Now Western financial and technology sanctions imposed on Russia to punish the Kremlin for its unprovoked invasion of Ukraine have upended Polymetal’s plans.
The gold company announced in April that it had “suspended indefinitely” plans to build the ore-processing plant in Sovetskaya Gavan and is now studying options to construct one in neighboring Kazakhstan.
“As soon as I found out that the plant would not be built, to be honest, I sat down in the evening, poured myself a shot, and decided: ‘Stop living with dreams. It’s time for us to leave,'” Sergei told RFE/RL’s Siberia.Realities.
“We haven’t been bombed, but we too have been destroyed,” he said, referring to the war-driven sanctions.
Sergei says he will likely join the exodus from the city and move to Krasnodar in Russia’s south, a popular destination for people leaving the Far East.
Mass Project Delays
Similar stories of dashed hope are playing out around Russia, especially in its Far East regions, as domestic companies scale back, delay, or cancel large-scale investment projects due to the financial and technology sanctions, while foreign companies simply leave.
Polymetal had planned to invest as much as $700 million in 2022, according to its February presentation to investors. Two months later, it cut that to $650 million.
Apart from suspending the Sovetskaya Gavan project, Polymetal announced that it would delay the construction of a $450 million gold project in Eastern Siberia by 12 to 18 months and a second ore-processing plant in the Far East by six months.
Russian metals, mining, and energy companies rely heavily on Western equipment and technology to build and operate plants, as well as to develop mines and energy fields, and they are struggling to get access to them amid harsh sanctions and Western firms’ fear of doing any business with the country.
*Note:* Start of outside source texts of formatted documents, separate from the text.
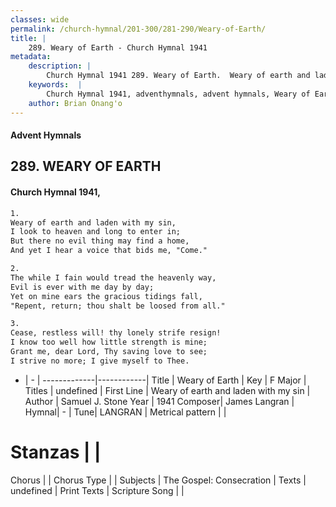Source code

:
 ```yaml
---
classes: wide
permalink: /church-hymnal/201-300/281-290/Weary-of-Earth/
title: |
    289. Weary of Earth - Church Hymnal 1941
metadata:
    description: |
        Church Hymnal 1941 289. Weary of Earth.  Weary of earth and laden with my sin,  I look to heaven and long to enter in;  But there no evil thing may find a home,  And yet I hear a voice that bids me, "Come." 
    keywords:  |
        Church Hymnal 1941, adventhymnals, advent hymnals, Weary of Earth, Weary of earth and laden with my sin. 
    author: Brian Onang'o
---
```


#### Advent Hymnals
## 289. WEARY OF EARTH
####  Church Hymnal 1941,

```txt
1.
Weary of earth and laden with my sin, 
I look to heaven and long to enter in; 
But there no evil thing may find a home, 
And yet I hear a voice that bids me, "Come." 

2.
The while I fain would tread the heavenly way, 
Evil is ever with me day by day; 
Yet on mine ears the gracious tidings fall, 
"Repent, return; thou shalt be loosed from all." 

3.
Cease, restless will! thy lonely strife resign! 
I know too well how little strength is mine; 
Grant me, dear Lord, Thy saving love to see; 
I strive no more; I give myself to Thee.

```

- |   -  |
-------------|------------|
Title | Weary of Earth |
Key | F Major |
Titles | undefined |
First Line | Weary of earth and laden with my sin |
Author | Samuel J. Stone
Year | 1941
Composer| James Langran |
Hymnal|  - |
Tune| LANGRAN |
Metrical pattern | |
# Stanzas |  |
Chorus |  |
Chorus Type |  |
Subjects | The Gospel: Consecration |
Texts | undefined |
Print Texts | 
Scripture Song |  |
    
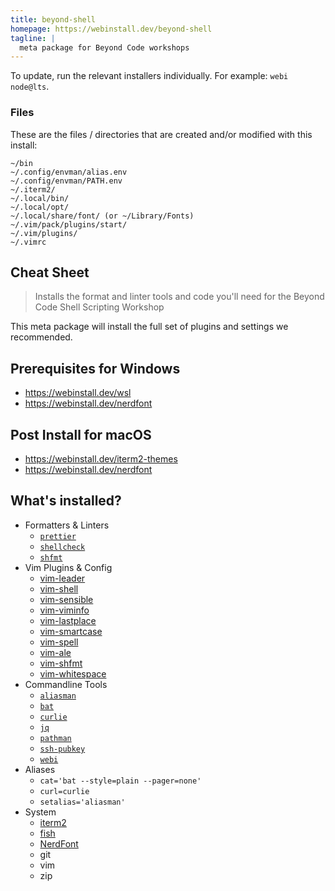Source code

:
 ```yaml
---
title: beyond-shell
homepage: https://webinstall.dev/beyond-shell
tagline: |
  meta package for Beyond Code workshops
---
```


To update, run the relevant installers individually. For example:
`webi node@lts`.

### Files

These are the files / directories that are created and/or modified with this
install:

```text
~/bin
~/.config/envman/alias.env
~/.config/envman/PATH.env
~/.iterm2/
~/.local/bin/
~/.local/opt/
~/.local/share/font/ (or ~/Library/Fonts)
~/.vim/pack/plugins/start/
~/.vim/plugins/
~/.vimrc
```

## Cheat Sheet

> Installs the format and linter tools and code you'll need for the Beyond Code
> Shell Scripting Workshop

This meta package will install the full set of plugins and settings we
recommended.

## Prerequisites for Windows

- https://webinstall.dev/wsl
- https://webinstall.dev/nerdfont

## Post Install for macOS

- https://webinstall.dev/iterm2-themes
- https://webinstall.dev/nerdfont

## What's installed?

- Formatters & Linters
  - [`prettier`](/prettier)
  - [`shellcheck`](/shellcheck)
  - [`shfmt`](/shfmt)
- Vim Plugins & Config
  - [vim-leader](/vim-leader)
  - [vim-shell](/vim-shell)
  - [vim-sensible](/vim-sensible)
  - [vim-viminfo](/vim-viminfo)
  - [vim-lastplace](/vim-lastplace)
  - [vim-smartcase](/vim-smartcase)
  - [vim-spell](/vim-spell)
  - [vim-ale](/vim-ale)
  - [vim-shfmt](/vim-shfmt)
  - [vim-whitespace](/vim-whitespace)
- Commandline Tools
  - [`aliasman`](/aliasman)
  - [`bat`](/bat)
  - [`curlie`](/curlie)
  - [`jq`](/jq)
  - [`pathman`](/pathman)
  - [`ssh-pubkey`](/ssh-pubkey)
  - [`webi`](/webi)
- Aliases
  - `cat='bat --style=plain --pager=none'`
  - `curl=curlie`
  - `setalias='aliasman'`
- System
  - [iterm2](/iterm2)
  - [fish](/fish)
  - [NerdFont](/nerdfont)
  - git
  - vim
  - zip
Russian imports have fallen by nearly half following the imposition of sanctions.
Related: Kazakhstan Looks To Diversify Oil Export Routes Away From Russia
Polymetal management said it had become expensive and difficult to import equipment directly from Europe. Although the company is not under sanctions itself, Western transportation firms are refusing to deliver containers with equipment and spare parts to Russia, it said.
The gold miner must gather large volumes of documents to show it is not violating Western sanctions when buying equipment. The company said it had been forced to import Western equipment via China, which delays delivery by at least two months.
Polymetal said the trouble importing equipment forced it to delay development of its Eastern Siberian gold mine.
Steep Economic Decline
The sharp drop in imports necessary for investment projects is driving what may be Russia’s steepest economic decline in three decades.
Russia’s economic output could fall by as much as 7 percent this year and 10 percent next year, German Gref, the CEO of Sberbank, the country’s largest lender, said at a state-sponsored business forum in June.
Russia has not experienced consecutive years of economic decline since the early 1990s.
The punishing sanctions are also forcing Russia to turn further to China for trade and investment. And while China has emerged as a major producer of equipment and high technology, the Kremlin can’t look to it as a savior, experts say.
Not all Western equipment and technologies have analogues in China, meaning more projects could be indefinitely canceled.
“I have said more than once that China will not be able to replace all the equipment that we imported [from the West],” Natalia Zubarevich, a professor at Moscow State University, told RFE/RL.
“This is impossible, not because China will be afraid of secondary sanctions, but because, in principle, it cannot produce everything. It simply does not have the competencies for everything high-tech.”